A Deep Breath

While running, I find myself panting for air.  I slow down and my breathing gets under control but the second I start back running, I lose it again.  And when I say panting, I really mean panting.

And this breathing difficulty is not just due to running.  I have a tendency to pull my stomach in when I inhale and push it out when I exhale (who does that?) which definitely means I’m not using my full lung capacity.

What gives?

I’m trying out a few breathing exercises to see if I can improve my breathing.  I’m convinced that improved breathing would increase my running endurance.  So here’s what I’ve found thus far.

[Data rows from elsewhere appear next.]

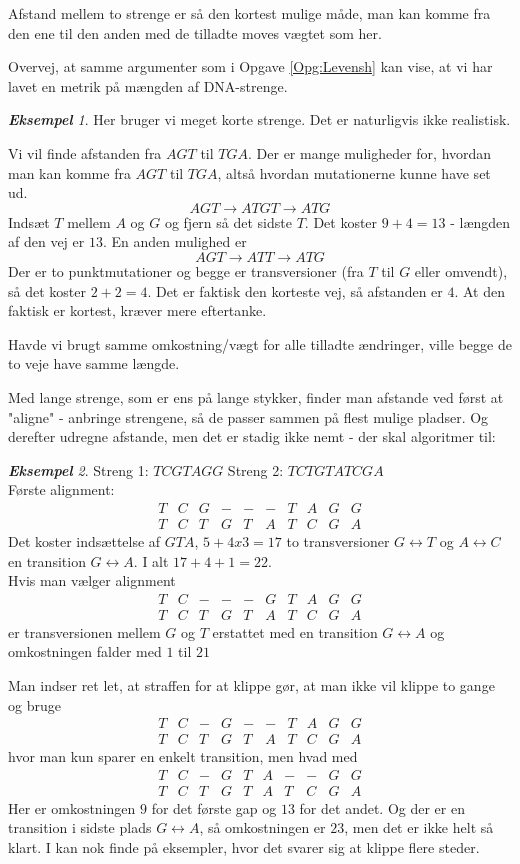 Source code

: \documentclass[a4paper, 12pt]{article}
\theoremstyle{remark}
\newtheorem{Eksempel}{\textbf{Eksempel}}
\begin{document}
Afstand mellem to strenge er så den kortest mulige måde, man kan komme fra den ene til den anden med de tilladte moves vægtet som her. 

Overvej, at samme argumenter som i Opgave \ref{Opg:Levensh} kan vise, at vi har lavet en metrik på mængden af DNA-strenge.

\begin{Eksempel} 
Her bruger vi meget korte strenge. Det er naturligvis ikke realistisk. 

Vi vil finde afstanden fra $AGT$ til $TGA$. Der er mange muligheder for, hvordan man kan komme fra $AGT$ til $TGA$, altså hvordan mutationerne kunne have set ud. 
$$ AGT \to ATGT \to ATG$$
Indsæt $T$ mellem $A$ og $G$ og fjern så det sidste $T$. Det koster $9+4 =13$ - længden af den vej er $13$. En anden mulighed er 
$$AGT\to ATT \to ATG$$
Der er to punktmutationer og begge er transversioner (fra $T$ til $G$ eller omvendt), så det koster $2+2=4$. Det er faktisk den korteste vej, så afstanden er $4$. At den faktisk er kortest, kræver mere eftertanke. 

Havde vi brugt samme omkostning/vægt for alle tilladte ændringer, ville begge de to veje have samme længde. 

\end{Eksempel}
Med lange strenge, som er ens på lange stykker, finder man afstande ved først at "aligne"\; - anbringe strengene, så de passer sammen på flest mulige pladser. Og derefter udregne afstande, men det er stadig ikke nemt - der skal algoritmer til:
\begin{Eksempel}
Streng 1: $TCGTAGG$ Streng 2: $TCTGTATCGA$
\\Første alignment:
$$\begin{matrix}T&C&G&-&-&-&T&A&G&G\\T&C&T&G&T&A&T&C&G&A\end{matrix}$$
Det koster indsættelse af $GTA$, $5+4x3=17$ to  transversioner $G\leftrightarrow T$ og $A\leftrightarrow C$ en transition $G\leftrightarrow A$. I alt $17+4+1=22$.\\
Hvis man vælger alignment 
$$\begin{matrix}T&C&-&-&-&G&T&A&G&G\\T&C&T&G&T&A&T&C&G&A\end{matrix}$$
er transversionen mellem $G$ og $T$ erstattet med en transition $G\leftrightarrow A$ og omkostningen falder med $1$ til $21$

Man indser ret let, at straffen for at klippe gør, at man ikke vil klippe to gange og  bruge 
$$\begin{matrix}T&C&-&G&-&-&T&A&G&G\\T&C&T&G&T&A&T&C&G&A\end{matrix}$$
hvor man kun sparer en enkelt transition, men hvad med 
$$\begin{matrix}T&C&-&G&T&A&-&-&G&G\\T&C&T&G&T&A&T&C&G&A\end{matrix}$$
Her er omkostningen $9$ for det første gap og $13$ for det andet. Og der er en transition i sidste plads $G\leftrightarrow A$, så omkostningen er $23$, men det er ikke helt så klart. I kan nok finde på eksempler, hvor det svarer sig at klippe flere steder. 
\end{Eksempel}
\end{document}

Use your diaphragm: If I use my diaphragm when breathing, I’ll take in significantly more air and be able to run longer distances.  To train my body to breathe deeply, I need to lay on the floor with a book on my stomach.  Practice inhaling deeply so that the book rises and exhaling slowly so that the book falls.  Focus my attention on the book.  The other diaphragmatic exercises involve the same general principle but from seated and standing positions (sans book).

Run to a cadence: In this way, you time your breathing to your steps.  Recommended cadences are 2/2 and 3/3 although you should do what feels best for you.  You inhale for the specified number of steps and exhale for the specified number of steps.  Because your drawing out the breathing process, the panting problem is remedied.

I’m trying both of these.  Let’s see if they enable me to run longer than 2 miles.

How to you regulate your breathing when running/exercising?  Are there any resources you can recommend?


One Comment

  1. Carol Frank
    Posted January 6, 2010 at 12:16 pm | Permalink | Reply

    I do the same thing. I have found that the breathing technique that is taught in yoga is helpful. It teaches you to inhale deeply and to exhale using your abdominals.

    Or I should say I used to do it. I stopped jogging a long time ago and went for power walking. That is more my speed and I can keep it up on a regular basis, provided my back can take it.